(Saved entries)
◇ ◇ ◇

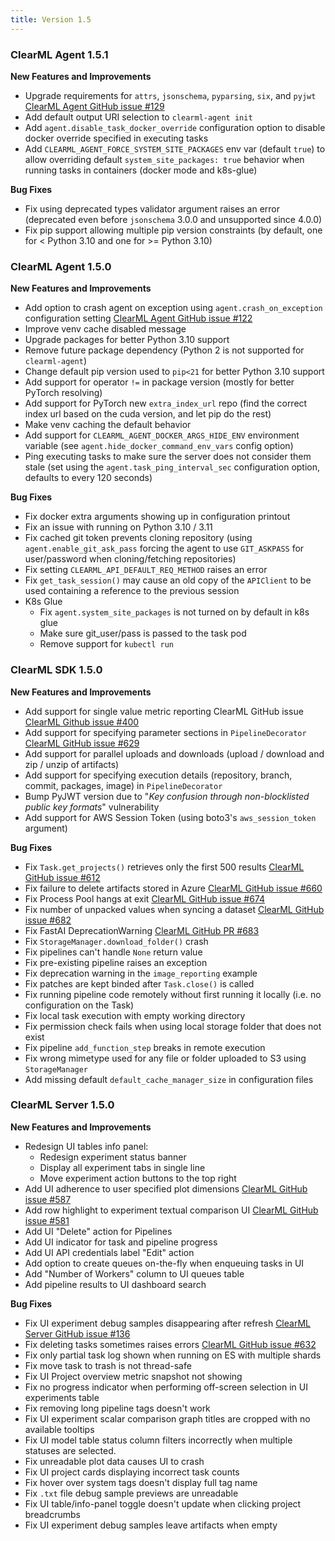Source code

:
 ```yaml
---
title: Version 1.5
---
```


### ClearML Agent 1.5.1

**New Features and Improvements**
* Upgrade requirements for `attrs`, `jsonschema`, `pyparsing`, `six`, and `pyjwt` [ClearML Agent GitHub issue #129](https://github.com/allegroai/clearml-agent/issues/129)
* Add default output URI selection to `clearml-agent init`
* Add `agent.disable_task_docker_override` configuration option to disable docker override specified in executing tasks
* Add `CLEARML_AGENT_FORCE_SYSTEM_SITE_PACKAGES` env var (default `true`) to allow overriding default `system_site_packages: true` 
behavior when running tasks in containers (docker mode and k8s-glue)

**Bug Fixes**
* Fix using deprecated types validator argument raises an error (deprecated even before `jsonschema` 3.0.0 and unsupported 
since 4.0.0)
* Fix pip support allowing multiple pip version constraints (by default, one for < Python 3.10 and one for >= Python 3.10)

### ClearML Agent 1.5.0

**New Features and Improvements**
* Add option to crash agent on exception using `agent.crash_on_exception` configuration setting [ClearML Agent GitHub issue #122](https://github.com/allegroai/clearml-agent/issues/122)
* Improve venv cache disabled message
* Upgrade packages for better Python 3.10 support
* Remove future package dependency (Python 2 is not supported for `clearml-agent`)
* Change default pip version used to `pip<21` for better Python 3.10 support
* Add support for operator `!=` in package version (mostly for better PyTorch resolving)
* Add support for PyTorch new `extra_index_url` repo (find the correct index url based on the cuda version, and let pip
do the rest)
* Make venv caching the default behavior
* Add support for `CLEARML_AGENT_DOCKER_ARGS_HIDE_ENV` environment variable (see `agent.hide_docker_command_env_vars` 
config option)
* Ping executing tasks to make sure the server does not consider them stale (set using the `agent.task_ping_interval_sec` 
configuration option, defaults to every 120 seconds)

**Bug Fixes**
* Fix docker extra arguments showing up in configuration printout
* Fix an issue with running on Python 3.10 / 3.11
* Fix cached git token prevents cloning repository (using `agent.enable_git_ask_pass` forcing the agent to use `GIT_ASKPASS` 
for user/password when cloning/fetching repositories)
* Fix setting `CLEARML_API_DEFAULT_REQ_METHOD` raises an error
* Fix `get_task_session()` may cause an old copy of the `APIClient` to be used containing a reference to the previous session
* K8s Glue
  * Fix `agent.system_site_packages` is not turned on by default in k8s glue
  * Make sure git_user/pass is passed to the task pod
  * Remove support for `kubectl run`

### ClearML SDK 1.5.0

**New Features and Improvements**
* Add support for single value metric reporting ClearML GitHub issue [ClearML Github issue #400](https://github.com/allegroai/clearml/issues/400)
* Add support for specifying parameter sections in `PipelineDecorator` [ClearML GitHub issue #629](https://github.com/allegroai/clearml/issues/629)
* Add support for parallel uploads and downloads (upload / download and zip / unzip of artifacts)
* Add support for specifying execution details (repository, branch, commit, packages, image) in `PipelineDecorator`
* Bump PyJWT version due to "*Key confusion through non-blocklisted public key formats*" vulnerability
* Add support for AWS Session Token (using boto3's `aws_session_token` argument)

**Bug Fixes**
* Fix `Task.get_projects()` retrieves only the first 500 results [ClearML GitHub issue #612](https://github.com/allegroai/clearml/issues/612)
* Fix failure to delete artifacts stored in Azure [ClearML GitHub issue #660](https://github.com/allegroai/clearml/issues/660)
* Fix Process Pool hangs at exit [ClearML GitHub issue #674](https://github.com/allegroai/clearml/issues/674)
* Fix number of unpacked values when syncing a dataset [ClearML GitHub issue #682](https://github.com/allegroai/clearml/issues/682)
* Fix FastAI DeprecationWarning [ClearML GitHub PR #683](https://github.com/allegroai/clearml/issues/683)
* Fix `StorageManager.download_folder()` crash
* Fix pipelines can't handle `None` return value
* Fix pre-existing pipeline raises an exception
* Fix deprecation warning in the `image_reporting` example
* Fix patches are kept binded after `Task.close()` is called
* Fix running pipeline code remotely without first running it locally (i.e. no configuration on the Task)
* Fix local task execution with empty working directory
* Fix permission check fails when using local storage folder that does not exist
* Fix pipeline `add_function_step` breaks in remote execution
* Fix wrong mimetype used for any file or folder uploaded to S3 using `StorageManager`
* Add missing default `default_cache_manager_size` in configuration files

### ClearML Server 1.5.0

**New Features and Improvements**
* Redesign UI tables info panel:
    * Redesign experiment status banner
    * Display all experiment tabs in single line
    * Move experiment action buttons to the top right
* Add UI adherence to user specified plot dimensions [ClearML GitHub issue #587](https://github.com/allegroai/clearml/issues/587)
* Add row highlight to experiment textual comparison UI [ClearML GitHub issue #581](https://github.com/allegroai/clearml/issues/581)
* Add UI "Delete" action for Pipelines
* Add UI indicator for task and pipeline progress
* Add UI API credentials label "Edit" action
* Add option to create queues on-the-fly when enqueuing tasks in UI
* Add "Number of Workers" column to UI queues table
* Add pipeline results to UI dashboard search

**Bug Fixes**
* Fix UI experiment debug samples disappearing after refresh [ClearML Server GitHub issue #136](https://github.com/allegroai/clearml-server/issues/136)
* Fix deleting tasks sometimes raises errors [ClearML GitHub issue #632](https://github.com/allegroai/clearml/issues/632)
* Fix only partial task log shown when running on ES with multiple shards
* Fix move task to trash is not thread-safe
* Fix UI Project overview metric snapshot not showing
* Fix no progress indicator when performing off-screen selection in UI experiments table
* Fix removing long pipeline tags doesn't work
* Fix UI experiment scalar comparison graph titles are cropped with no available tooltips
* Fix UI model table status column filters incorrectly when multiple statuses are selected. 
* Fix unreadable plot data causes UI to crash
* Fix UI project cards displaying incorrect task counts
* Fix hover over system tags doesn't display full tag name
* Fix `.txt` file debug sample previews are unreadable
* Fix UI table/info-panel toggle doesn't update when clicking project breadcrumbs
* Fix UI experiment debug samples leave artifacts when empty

◇ ◇ ◇

### [Exercise goal]
Would you set down the entries exactly as given, minus their pictures?

### [Worked solution]
Source code

:
 ```yaml
---
title: Version 1.5
---
```


### ClearML Agent 1.5.1

**New Features and Improvements**
* Upgrade requirements for `attrs`, `jsonschema`, `pyparsing`, `six`, and `pyjwt` [ClearML Agent GitHub issue #129](https://github.com/allegroai/clearml-agent/issues/129)
* Add default output URI selection to `clearml-agent init`
* Add `agent.disable_task_docker_override` configuration option to disable docker override specified in executing tasks
* Add `CLEARML_AGENT_FORCE_SYSTEM_SITE_PACKAGES` env var (default `true`) to allow overriding default `system_site_packages: true` 
behavior when running tasks in containers (docker mode and k8s-glue)

**Bug Fixes**
* Fix using deprecated types validator argument raises an error (deprecated even before `jsonschema` 3.0.0 and unsupported 
since 4.0.0)
* Fix pip support allowing multiple pip version constraints (by default, one for < Python 3.10 and one for >= Python 3.10)

### ClearML Agent 1.5.0

**New Features and Improvements**
* Add option to crash agent on exception using `agent.crash_on_exception` configuration setting [ClearML Agent GitHub issue #122](https://github.com/allegroai/clearml-agent/issues/122)
* Improve venv cache disabled message
* Upgrade packages for better Python 3.10 support
* Remove future package dependency (Python 2 is not supported for `clearml-agent`)
* Change default pip version used to `pip<21` for better Python 3.10 support
* Add support for operator `!=` in package version (mostly for better PyTorch resolving)
* Add support for PyTorch new `extra_index_url` repo (find the correct index url based on the cuda version, and let pip
do the rest)
* Make venv caching the default behavior
* Add support for `CLEARML_AGENT_DOCKER_ARGS_HIDE_ENV` environment variable (see `agent.hide_docker_command_env_vars` 
config option)
* Ping executing tasks to make sure the server does not consider them stale (set using the `agent.task_ping_interval_sec` 
configuration option, defaults to every 120 seconds)

**Bug Fixes**
* Fix docker extra arguments showing up in configuration printout
* Fix an issue with running on Python 3.10 / 3.11
* Fix cached git token prevents cloning repository (using `agent.enable_git_ask_pass` forcing the agent to use `GIT_ASKPASS` 
for user/password when cloning/fetching repositories)
* Fix setting `CLEARML_API_DEFAULT_REQ_METHOD` raises an error
* Fix `get_task_session()` may cause an old copy of the `APIClient` to be used containing a reference to the previous session
* K8s Glue
  * Fix `agent.system_site_packages` is not turned on by default in k8s glue
  * Make sure git_user/pass is passed to the task pod
  * Remove support for `kubectl run`

### ClearML SDK 1.5.0

**New Features and Improvements**
* Add support for single value metric reporting ClearML GitHub issue [ClearML Github issue #400](https://github.com/allegroai/clearml/issues/400)
* Add support for specifying parameter sections in `PipelineDecorator` [ClearML GitHub issue #629](https://github.com/allegroai/clearml/issues/629)
* Add support for parallel uploads and downloads (upload / download and zip / unzip of artifacts)
* Add support for specifying execution details (repository, branch, commit, packages, image) in `PipelineDecorator`
* Bump PyJWT version due to "*Key confusion through non-blocklisted public key formats*" vulnerability
* Add support for AWS Session Token (using boto3's `aws_session_token` argument)

**Bug Fixes**
* Fix `Task.get_projects()` retrieves only the first 500 results [ClearML GitHub issue #612](https://github.com/allegroai/clearml/issues/612)
* Fix failure to delete artifacts stored in Azure [ClearML GitHub issue #660](https://github.com/allegroai/clearml/issues/660)
* Fix Process Pool hangs at exit [ClearML GitHub issue #674](https://github.com/allegroai/clearml/issues/674)
* Fix number of unpacked values when syncing a dataset [ClearML GitHub issue #682](https://github.com/allegroai/clearml/issues/682)
* Fix FastAI DeprecationWarning [ClearML GitHub PR #683](https://github.com/allegroai/clearml/issues/683)
* Fix `StorageManager.download_folder()` crash
* Fix pipelines can't handle `None` return value
* Fix pre-existing pipeline raises an exception
* Fix deprecation warning in the `image_reporting` example
* Fix patches are kept binded after `Task.close()` is called
* Fix running pipeline code remotely without first running it locally (i.e. no configuration on the Task)
* Fix local task execution with empty working directory
* Fix permission check fails when using local storage folder that does not exist
* Fix pipeline `add_function_step` breaks in remote execution
* Fix wrong mimetype used for any file or folder uploaded to S3 using `StorageManager`
* Add missing default `default_cache_manager_size` in configuration files

### ClearML Server 1.5.0

**New Features and Improvements**
* Redesign UI tables info panel:
    * Redesign experiment status banner
    * Display all experiment tabs in single line
    * Move experiment action buttons to the top right
* Add UI adherence to user specified plot dimensions [ClearML GitHub issue #587](https://github.com/allegroai/clearml/issues/587)
* Add row highlight to experiment textual comparison UI [ClearML GitHub issue #581](https://github.com/allegroai/clearml/issues/581)
* Add UI "Delete" action for Pipelines
* Add UI indicator for task and pipeline progress
* Add UI API credentials label "Edit" action
* Add option to create queues on-the-fly when enqueuing tasks in UI
* Add "Number of Workers" column to UI queues table
* Add pipeline results to UI dashboard search

**Bug Fixes**
* Fix UI experiment debug samples disappearing after refresh [ClearML Server GitHub issue #136](https://github.com/allegroai/clearml-server/issues/136)
* Fix deleting tasks sometimes raises errors [ClearML GitHub issue #632](https://github.com/allegroai/clearml/issues/632)
* Fix only partial task log shown when running on ES with multiple shards
* Fix move task to trash is not thread-safe
* Fix UI Project overview metric snapshot not showing
* Fix no progress indicator when performing off-screen selection in UI experiments table
* Fix removing long pipeline tags doesn't work
* Fix UI experiment scalar comparison graph titles are cropped with no available tooltips
* Fix UI model table status column filters incorrectly when multiple statuses are selected. 
* Fix unreadable plot data causes UI to crash
* Fix UI project cards displaying incorrect task counts
* Fix hover over system tags doesn't display full tag name
* Fix `.txt` file debug sample previews are unreadable
* Fix UI table/info-panel toggle doesn't update when clicking project breadcrumbs
* Fix UI experiment debug samples leave artifacts when empty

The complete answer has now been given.